Marco Rubio got where he is today by jumping on the property tax reform bandwagon back in 2007. That year, as incoming Speaker of the Florida House, Rubio gained national attention as he championed a complex tax swap package that would have increased the regressive state sales tax dramatically while completely eliminating taxes on homesteaded properties.
"I loved him. I absolutely loved him," recalled Margie Patchett, leader of a local antitax group. "I thought, 'This is not your standard politician. This is a man of vision.' "
The scene played across Florida — from Panama City to Spring Hill and Sarasota. Marco Rubio shaped anger over soaring property taxes into the defining mark of his two years as speaker.
Today, the issue has been overlooked as Rubio stands atop the race for U.S. Senate. But that period was the foundation of his success...
Some of the first calls Rubio made after declaring his candidacy for Senate were to contacts he made in 2007. Partly with their help, he won a series of straw polls that represented the beginning of the end of Crist's run as a Republican.
And while most House speakers don't get much attention beyond Tallahassee, Rubio enjoyed widespread exposure because of property taxes. National TV networks visited him in Miami and conservative leaders in Washington talked him up.
"He's the most pro-taxpayer legislative leader in the country," Grover Norquist said at the time...
Rubio's record on property taxes invites questions about his effectiveness. His ideas were big but mostly failed, even though his party controlled the Legislature. In the end, Crist prevailed with a simpler (and less substantial) property tax relief plan...
The day after the Tallahassee rally, the House passed Rubio's tax swap on a mostly party-line vote. That was as far as it would go.

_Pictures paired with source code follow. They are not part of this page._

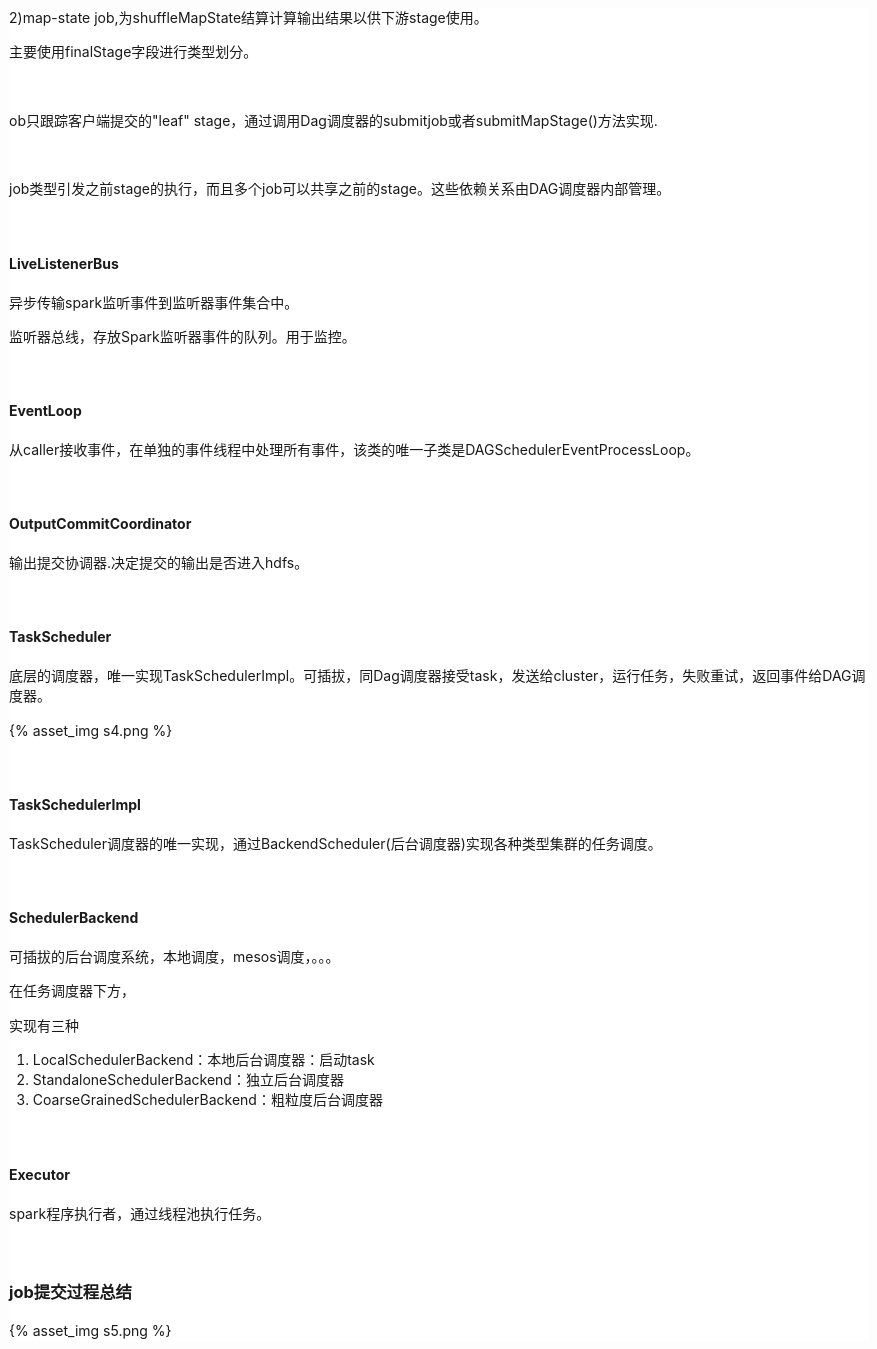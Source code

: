 2)map-state job,为shuffleMapState结算计算输出结果以供下游stage使用。

 主要使用finalStage字段进行类型划分。

<br/>

ob只跟踪客户端提交的"leaf" stage，通过调用Dag调度器的submitjob或者submitMapStage()方法实现.

<br/>

job类型引发之前stage的执行，而且多个job可以共享之前的stage。这些依赖关系由DAG调度器内部管理。

<br/>

#### LiveListenerBus

异步传输spark监听事件到监听器事件集合中。

监听器总线，存放Spark监听器事件的队列。用于监控。

<br/>

#### EventLoop

从caller接收事件，在单独的事件线程中处理所有事件，该类的唯一子类是DAGSchedulerEventProcessLoop。

<br/>

#### OutputCommitCoordinator

输出提交协调器.决定提交的输出是否进入hdfs。

<br/>

#### TaskScheduler

底层的调度器，唯一实现TaskSchedulerImpl。可插拔，同Dag调度器接受task，发送给cluster，运行任务，失败重试，返回事件给DAG调度器。 

{% asset_img s4.png %}

<br/>

#### TaskSchedulerImpl

TaskScheduler调度器的唯一实现，通过BackendScheduler(后台调度器)实现各种类型集群的任务调度。

<br/>

#### SchedulerBackend

可插拔的后台调度系统，本地调度，mesos调度，。。。

在任务调度器下方，

实现有三种

1. LocalSchedulerBackend：本地后台调度器：启动task
2. StandaloneSchedulerBackend：独立后台调度器
3. CoarseGrainedSchedulerBackend：粗粒度后台调度器

<br/>

#### Executor

spark程序执行者，通过线程池执行任务。

<br/>



### job提交过程总结

{% asset_img s5.png %}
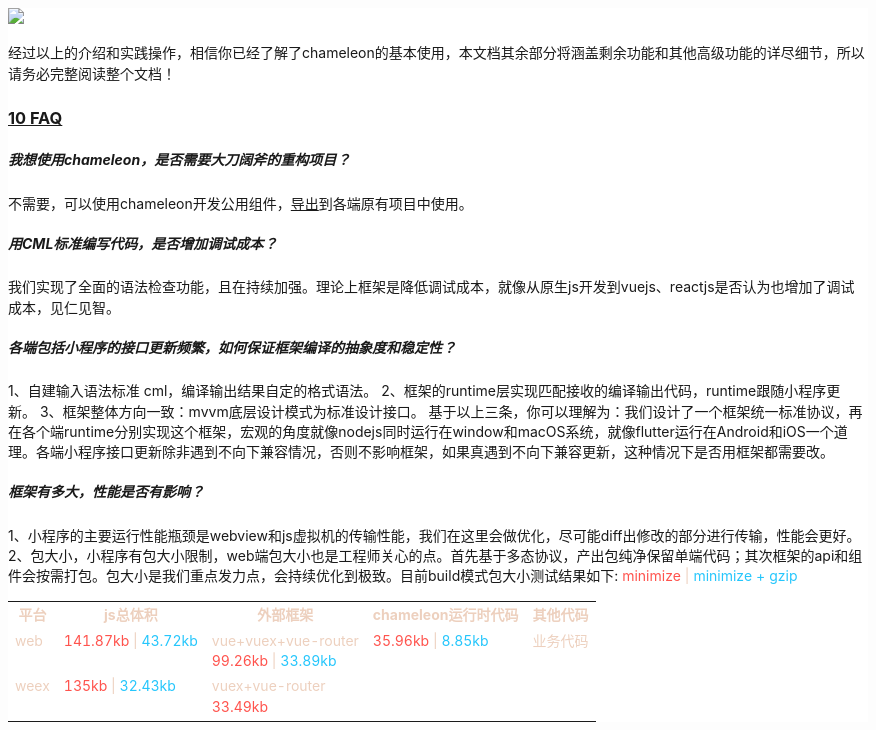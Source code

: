 ![](https://cmljs.org/doc/assets/todo_preview.jpg)

经过以上的介绍和实践操作，相信你已经了解了chameleon的基本使用，本文档其余部分将涵盖剩余功能和其他高级功能的详尽细节，所以请务必完整阅读整个文档！

### [10 FAQ](https://cmljs.org/doc/framework/faq.html)

##### 我想使用chameleon，是否需要大刀阔斧的重构项目？
不需要，可以使用chameleon开发公用组件，<a href="https://cmljs.org/doc/terminal/io.html">导出</a>到各端原有项目中使用。

##### 用CML标准编写代码，是否增加调试成本？
我们实现了全面的语法检查功能，且在持续加强。理论上框架是降低调试成本，就像从原生js开发到vuejs、reactjs是否认为也增加了调试成本，见仁见智。

##### 各端包括小程序的接口更新频繁，如何保证框架编译的抽象度和稳定性？
1、自建输入语法标准 cml，编译输出结果自定的格式语法。
2、框架的runtime层实现匹配接收的编译输出代码，runtime跟随小程序更新。
3、框架整体方向一致：mvvm底层设计模式为标准设计接口。
基于以上三条，你可以理解为：我们设计了一个框架统一标准协议，再在各个端runtime分别实现这个框架，宏观的角度就像nodejs同时运行在window和macOS系统，就像flutter运行在Android和iOS一个道理。各端小程序接口更新除非遇到不向下兼容情况，否则不影响框架，如果真遇到不向下兼容更新，这种情况下是否用框架都需要改。

##### 框架有多大，性能是否有影响？
1、小程序的主要运行性能瓶颈是webview和js虚拟机的传输性能，我们在这里会做优化，尽可能diff出修改的部分进行传输，性能会更好。
2、包大小，小程序有包大小限制，web端包大小也是工程师关心的点。首先基于多态协议，产出包纯净保留单端代码；其次框架的api和组件会按需打包。包大小是我们重点发力点，会持续优化到极致。目前build模式包大小测试结果如下:
<span style="color: #ff534d;">minimize</span><span style="color: #edd0be;"> | </span><span style="color: #25c6fc;">minimize + gzip</span>   
<table style="color: #edd0be;">
<tr>
  <th>平台</th><th>js总体积</th><th>外部框架</th><th>chameleon运行时代码</th><th>其他代码</th>
</tr>
<tr>
  <td>web</td>
  <td>
    <span style="color: #ff534d;">141.87kb</span>  
    |
    <span style="color: #25c6fc;">43.72kb</span>
  </td>
  <td>
    vue+vuex+vue-router<br/>
    <span style="color: #ff534d;">99.26kb</span>  
    | 
    <span style="color: #25c6fc;">33.89kb</span>
  </td>
  <td>
    <span style="color: #ff534d;">35.96kb</span>  
    |
    <span style="color: #25c6fc;"> 8.85kb</span>
  </td>
  <td>
    业务代码
  </td>
</tr>
<tr>
  <td>weex</td><td>
    <span style="color: #ff534d;">135kb</span>  
    |
    <span style="color: #25c6fc;">32.43kb</span>
  </td>
  <td>
    vuex+vue-router<br/>
    <span style="color: #ff534d;">33.49kb</span>  
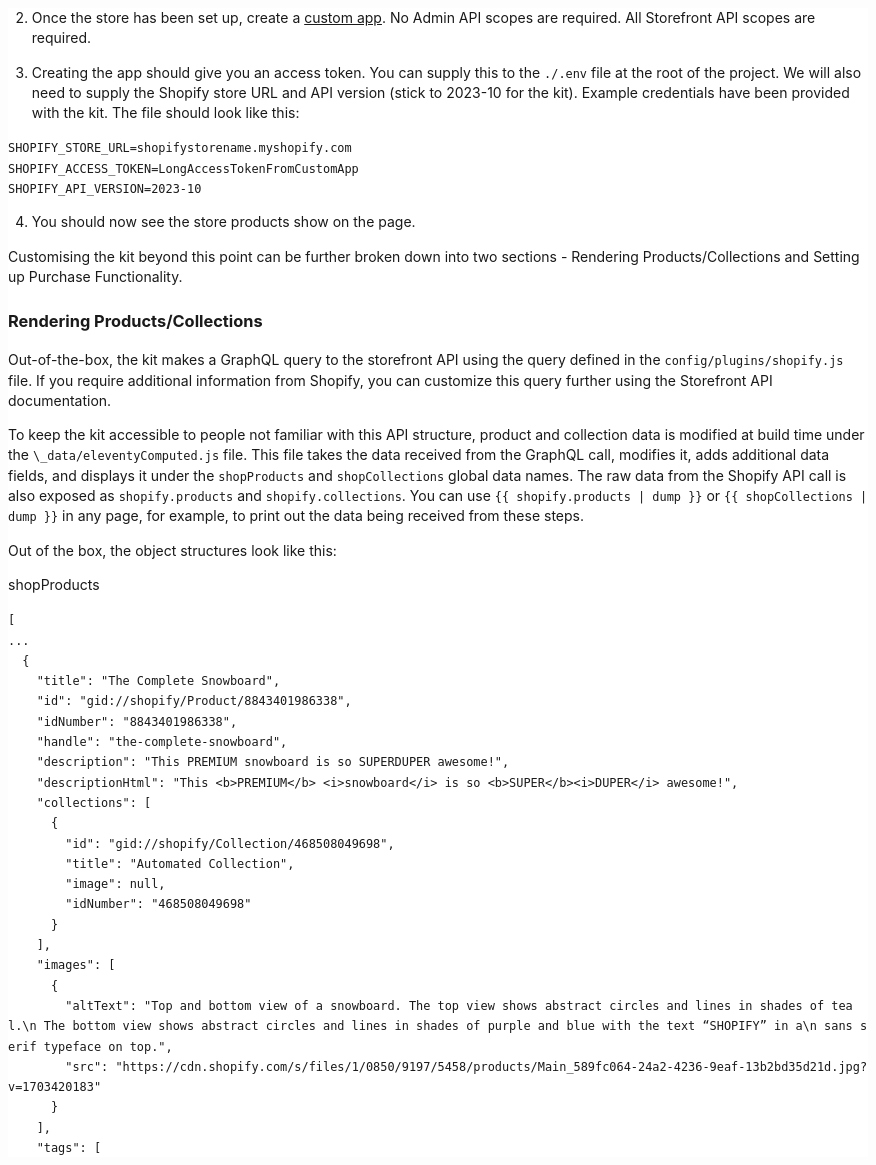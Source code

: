 2. Once the store has been set up, create a [custom app](https://help.shopify.com/en/manual/apps/app-types/custom-apps). No Admin API scopes are required. All Storefront API scopes are required.

3. Creating the app should give you an access token. You can supply this to the `./.env` file at the root of the project. We will also need to supply the Shopify store URL and API version (stick to 2023-10 for the kit). Example credentials have been provided with the kit. The file should look like this:

```
SHOPIFY_STORE_URL=shopifystorename.myshopify.com
SHOPIFY_ACCESS_TOKEN=LongAccessTokenFromCustomApp
SHOPIFY_API_VERSION=2023-10
```

4. You should now see the store products show on the page.

Customising the kit beyond this point can be further broken down into two sections - Rendering Products/Collections and Setting up Purchase Functionality.

<a name="rendering-products-collections"></a>

### Rendering Products/Collections

Out-of-the-box, the kit makes a GraphQL query to the storefront API using the query defined in the `config/plugins/shopify.js` file. If you require additional information from Shopify, you can customize this query further using the Storefront API documentation.

To keep the kit accessible to people not familiar with this API structure, product and collection data is modified at build time under the `\_data/eleventyComputed.js` file. This file takes the data received from the GraphQL call, modifies it, adds additional data fields, and displays it under the `shopProducts` and `shopCollections` global data names. The raw data from the Shopify API call is also exposed as `shopify.products` and `shopify.collections`. You can use `{{ shopify.products | dump }}` or `{{ shopCollections | dump }}` in any page, for example, to print out the data being received from these steps.

Out of the box, the object structures look like this:

shopProducts

```
[
...
  {
    "title": "The Complete Snowboard",
    "id": "gid://shopify/Product/8843401986338",
    "idNumber": "8843401986338",
    "handle": "the-complete-snowboard",
    "description": "This PREMIUM snowboard is so SUPERDUPER awesome!",
    "descriptionHtml": "This <b>PREMIUM</b> <i>snowboard</i> is so <b>SUPER</b><i>DUPER</i> awesome!",
    "collections": [
      {
        "id": "gid://shopify/Collection/468508049698",
        "title": "Automated Collection",
        "image": null,
        "idNumber": "468508049698"
      }
    ],
    "images": [
      {
        "altText": "Top and bottom view of a snowboard. The top view shows abstract circles and lines in shades of teal.\n The bottom view shows abstract circles and lines in shades of purple and blue with the text “SHOPIFY” in a\n sans serif typeface on top.",
        "src": "https://cdn.shopify.com/s/files/1/0850/9197/5458/products/Main_589fc064-24a2-4236-9eaf-13b2bd35d21d.jpg?v=1703420183"
      }
    ],
    "tags": [
```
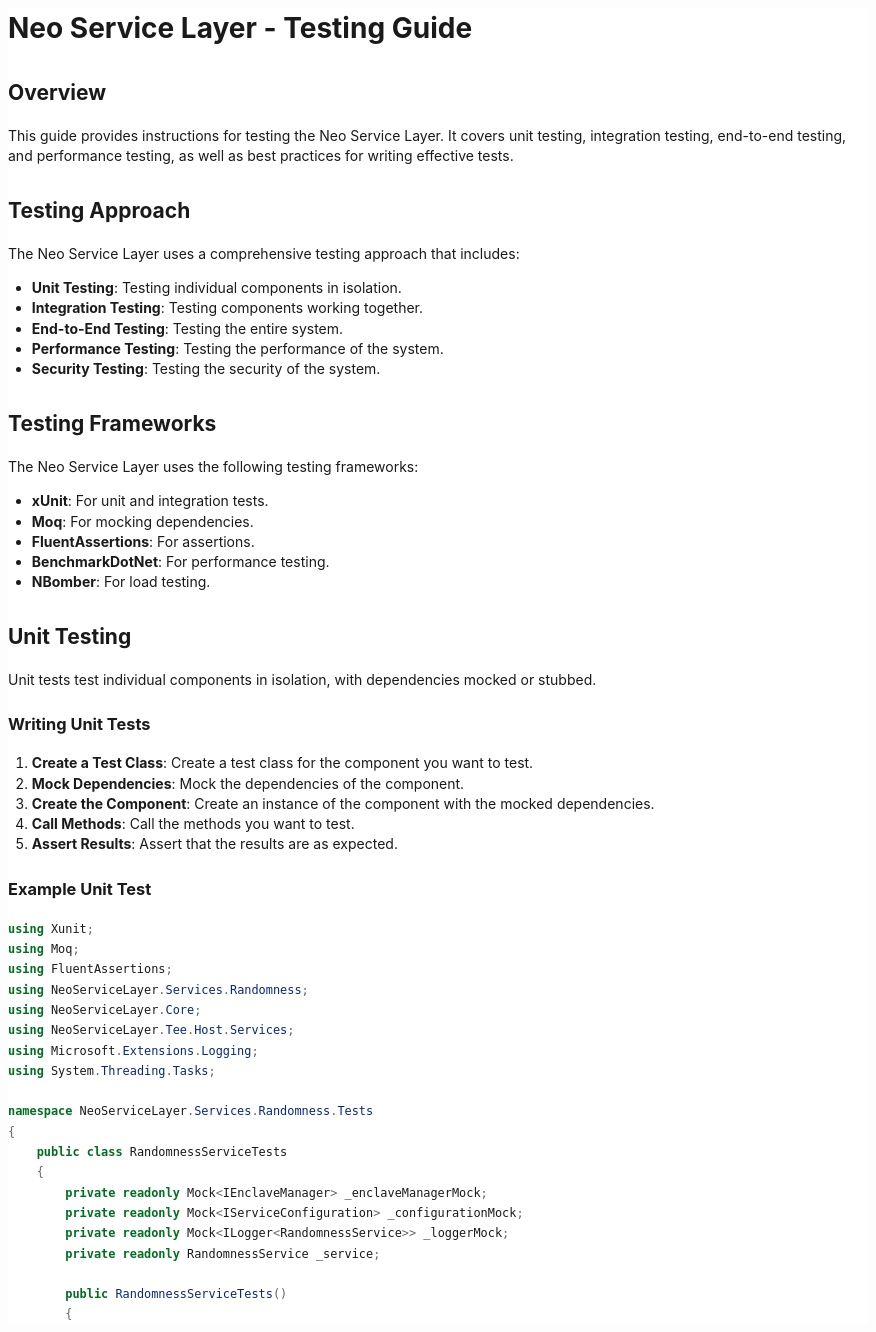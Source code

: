 # Neo Service Layer - Testing Guide

## Overview

This guide provides instructions for testing the Neo Service Layer. It covers unit testing, integration testing, end-to-end testing, and performance testing, as well as best practices for writing effective tests.

## Testing Approach

The Neo Service Layer uses a comprehensive testing approach that includes:

- **Unit Testing**: Testing individual components in isolation.
- **Integration Testing**: Testing components working together.
- **End-to-End Testing**: Testing the entire system.
- **Performance Testing**: Testing the performance of the system.
- **Security Testing**: Testing the security of the system.

## Testing Frameworks

The Neo Service Layer uses the following testing frameworks:

- **xUnit**: For unit and integration tests.
- **Moq**: For mocking dependencies.
- **FluentAssertions**: For assertions.
- **BenchmarkDotNet**: For performance testing.
- **NBomber**: For load testing.

## Unit Testing

Unit tests test individual components in isolation, with dependencies mocked or stubbed.

### Writing Unit Tests

1. **Create a Test Class**: Create a test class for the component you want to test.
2. **Mock Dependencies**: Mock the dependencies of the component.
3. **Create the Component**: Create an instance of the component with the mocked dependencies.
4. **Call Methods**: Call the methods you want to test.
5. **Assert Results**: Assert that the results are as expected.

### Example Unit Test

```csharp
using Xunit;
using Moq;
using FluentAssertions;
using NeoServiceLayer.Services.Randomness;
using NeoServiceLayer.Core;
using NeoServiceLayer.Tee.Host.Services;
using Microsoft.Extensions.Logging;
using System.Threading.Tasks;

namespace NeoServiceLayer.Services.Randomness.Tests
{
    public class RandomnessServiceTests
    {
        private readonly Mock<IEnclaveManager> _enclaveManagerMock;
        private readonly Mock<IServiceConfiguration> _configurationMock;
        private readonly Mock<ILogger<RandomnessService>> _loggerMock;
        private readonly RandomnessService _service;

        public RandomnessServiceTests()
        {
```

Senate Republicans mocked the plan as a massive tax increase, even though it would have cut a corresponding level of property tax. Some of the richest Florida homeowners would have gotten huge breaks while critics said the poor would be disproportionately hurt by a higher sales tax.
His party controlled both chambers and the Governor's mansion, but Rubio's proposal was rejected in the end in favor of Governor Charlie Crist's plan which was placed on the ballot as Amendment 1 in 2008.
Amendment 1 was passed by the voters in 2008 and in 2009 the now Rubio-less Legislature, again prodded by Crist, jumped back onto the still circling tax reform bandwagon and placed this year's Amendment 3 on the ballot.
But let's back up a bit and take a look at Florida's tax system.
Florida has no state income tax. We rely exclusively on revenue from sales and use taxes and property taxes to fund state and local government.
Since the early 1930's, Florida has had a homestead exemption which essentially declares a certain amount of the value of one's primary home exempt from taxation as long as the homeowner is a permanent resident of the state.
In 1992, voters modified the homestead exemption with the Save Our Homes amendment which capped annual rises in property appraisal values (done for taxation) for homesteaded properties at 3 percent. This was sold as a way to help elderly residents facing increasing tax bills to stay in their homes.
The next major change was Crist's 2008 Amendment 1 which doubled the homestead exemption to $50,000 and also managed to make this homeowner only tax break even more regressive by ensuring that low valued homes would not be entirely exempt - the second half of the $50,000 exemption only applies to the value of a home between $50,000 and $75,000 - meaning that your home must be worth at least $75,000 to qualify for full exemtion. (YES - there are plenty of homes - right in my county! - worth less than $75,000 right now.)
Amendment 1 passed with high expectations amongst voters that their property taxes would be slashed for free. After all, this is how the Republican politicians had sold the measure to the people.
In actuality, homeowners enjoyed modest savings while Amendment 1 combined with falling property values to decimate municipal budgets which rely almost exclusively on property taxes for funding.
So in 2009, as cities and counties throughout the state were facing layoffs and hard budget choices, firing teachers, closing schools and libraries, cutting back on police and fire protection, the GOP Legislature and Republican Governor Crist did exactly what everyone expected them to do by placing yet another property tax relief measure on the ballot.
Amendment 3 would give a homestead exemption to first time buyers, eliminating the current waiting period. The measure would also halve the 10 percent yearly cap on appraisal values for all non-homesteaded properties, including businesses and rental properties.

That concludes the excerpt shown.